**Data supplied**
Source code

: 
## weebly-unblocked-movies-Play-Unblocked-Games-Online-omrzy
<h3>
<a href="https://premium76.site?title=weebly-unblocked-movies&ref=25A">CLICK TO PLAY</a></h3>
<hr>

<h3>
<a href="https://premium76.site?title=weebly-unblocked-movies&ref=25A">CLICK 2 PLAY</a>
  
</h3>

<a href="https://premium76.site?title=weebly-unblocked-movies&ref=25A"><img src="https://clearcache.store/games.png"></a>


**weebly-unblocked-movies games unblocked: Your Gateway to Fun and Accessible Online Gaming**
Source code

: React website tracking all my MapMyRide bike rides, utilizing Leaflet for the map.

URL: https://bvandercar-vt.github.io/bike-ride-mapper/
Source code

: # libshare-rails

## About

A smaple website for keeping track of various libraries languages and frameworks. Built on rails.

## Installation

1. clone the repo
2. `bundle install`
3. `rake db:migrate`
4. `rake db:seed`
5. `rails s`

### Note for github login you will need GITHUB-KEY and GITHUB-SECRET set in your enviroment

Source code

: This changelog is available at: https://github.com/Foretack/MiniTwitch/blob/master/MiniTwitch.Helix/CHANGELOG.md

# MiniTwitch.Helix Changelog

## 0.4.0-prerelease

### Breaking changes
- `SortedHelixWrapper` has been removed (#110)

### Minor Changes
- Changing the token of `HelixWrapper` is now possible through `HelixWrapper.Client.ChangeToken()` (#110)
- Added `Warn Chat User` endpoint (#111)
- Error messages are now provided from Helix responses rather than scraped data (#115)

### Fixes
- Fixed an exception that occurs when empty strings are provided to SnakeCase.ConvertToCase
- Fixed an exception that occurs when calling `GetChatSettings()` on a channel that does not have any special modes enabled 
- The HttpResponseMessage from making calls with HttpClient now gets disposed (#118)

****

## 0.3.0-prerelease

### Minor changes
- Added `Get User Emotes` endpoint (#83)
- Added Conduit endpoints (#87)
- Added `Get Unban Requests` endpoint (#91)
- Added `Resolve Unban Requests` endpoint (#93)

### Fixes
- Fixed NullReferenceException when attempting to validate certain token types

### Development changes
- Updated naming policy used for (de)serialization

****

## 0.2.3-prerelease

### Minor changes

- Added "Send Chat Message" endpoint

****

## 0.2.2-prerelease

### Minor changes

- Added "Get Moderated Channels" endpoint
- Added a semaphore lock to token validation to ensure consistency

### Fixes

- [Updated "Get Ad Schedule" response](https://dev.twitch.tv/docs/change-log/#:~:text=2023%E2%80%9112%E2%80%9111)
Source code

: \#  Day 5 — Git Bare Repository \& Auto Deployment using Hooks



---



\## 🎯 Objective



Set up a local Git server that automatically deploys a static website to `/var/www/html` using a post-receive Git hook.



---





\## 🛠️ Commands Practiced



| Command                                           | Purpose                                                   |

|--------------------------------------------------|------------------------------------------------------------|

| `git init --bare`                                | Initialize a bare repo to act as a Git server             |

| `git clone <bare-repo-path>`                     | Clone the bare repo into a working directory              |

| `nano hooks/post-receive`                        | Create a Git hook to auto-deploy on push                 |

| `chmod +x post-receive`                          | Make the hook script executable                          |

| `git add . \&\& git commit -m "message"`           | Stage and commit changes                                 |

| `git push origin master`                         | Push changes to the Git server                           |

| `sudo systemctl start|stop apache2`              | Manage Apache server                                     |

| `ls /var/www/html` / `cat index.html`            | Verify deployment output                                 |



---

**Work to be completed**
Extract the complete set of records unchanged.

**Task result**
Source code

: 
## weebly-unblocked-movies-Play-Unblocked-Games-Online-omrzy
<h3>
<a href="https://premium76.site?title=weebly-unblocked-movies&ref=25A">CLICK TO PLAY</a></h3>
<hr>

<h3>
<a href="https://premium76.site?title=weebly-unblocked-movies&ref=25A">CLICK 2 PLAY</a>
  
</h3>

<a href="https://premium76.site?title=weebly-unblocked-movies&ref=25A"><img src="https://clearcache.store/games.png"></a>


**weebly-unblocked-movies games unblocked: Your Gateway to Fun and Accessible Online Gaming**
Source code

: React website tracking all my MapMyRide bike rides, utilizing Leaflet for the map.

URL: https://bvandercar-vt.github.io/bike-ride-mapper/
Source code

: # libshare-rails

## About

A smaple website for keeping track of various libraries languages and frameworks. Built on rails.

## Installation

1. clone the repo
2. `bundle install`
3. `rake db:migrate`
4. `rake db:seed`
5. `rails s`

### Note for github login you will need GITHUB-KEY and GITHUB-SECRET set in your enviroment

Source code

: This changelog is available at: https://github.com/Foretack/MiniTwitch/blob/master/MiniTwitch.Helix/CHANGELOG.md

# MiniTwitch.Helix Changelog

## 0.4.0-prerelease

### Breaking changes
- `SortedHelixWrapper` has been removed (#110)

### Minor Changes
- Changing the token of `HelixWrapper` is now possible through `HelixWrapper.Client.ChangeToken()` (#110)
- Added `Warn Chat User` endpoint (#111)
- Error messages are now provided from Helix responses rather than scraped data (#115)

### Fixes
- Fixed an exception that occurs when empty strings are provided to SnakeCase.ConvertToCase
- Fixed an exception that occurs when calling `GetChatSettings()` on a channel that does not have any special modes enabled 
- The HttpResponseMessage from making calls with HttpClient now gets disposed (#118)

****

## 0.3.0-prerelease

### Minor changes
- Added `Get User Emotes` endpoint (#83)
- Added Conduit endpoints (#87)
- Added `Get Unban Requests` endpoint (#91)
- Added `Resolve Unban Requests` endpoint (#93)

### Fixes
- Fixed NullReferenceException when attempting to validate certain token types

### Development changes
- Updated naming policy used for (de)serialization

****

## 0.2.3-prerelease

### Minor changes

- Added "Send Chat Message" endpoint

****

## 0.2.2-prerelease

### Minor changes

- Added "Get Moderated Channels" endpoint
- Added a semaphore lock to token validation to ensure consistency

### Fixes

- [Updated "Get Ad Schedule" response](https://dev.twitch.tv/docs/change-log/#:~:text=2023%E2%80%9112%E2%80%9111)
Source code

: \#  Day 5 — Git Bare Repository \& Auto Deployment using Hooks



---



\## 🎯 Objective



Set up a local Git server that automatically deploys a static website to `/var/www/html` using a post-receive Git hook.



---





\## 🛠️ Commands Practiced



| Command                                           | Purpose                                                   |

|--------------------------------------------------|------------------------------------------------------------|

| `git init --bare`                                | Initialize a bare repo to act as a Git server             |

| `git clone <bare-repo-path>`                     | Clone the bare repo into a working directory              |

| `nano hooks/post-receive`                        | Create a Git hook to auto-deploy on push                 |

| `chmod +x post-receive`                          | Make the hook script executable                          |

| `git add . \&\& git commit -m "message"`           | Stage and commit changes                                 |

| `git push origin master`                         | Push changes to the Git server                           |

| `sudo systemctl start|stop apache2`              | Manage Apache server                                     |

| `ls /var/www/html` / `cat index.html`            | Verify deployment output                                 |



---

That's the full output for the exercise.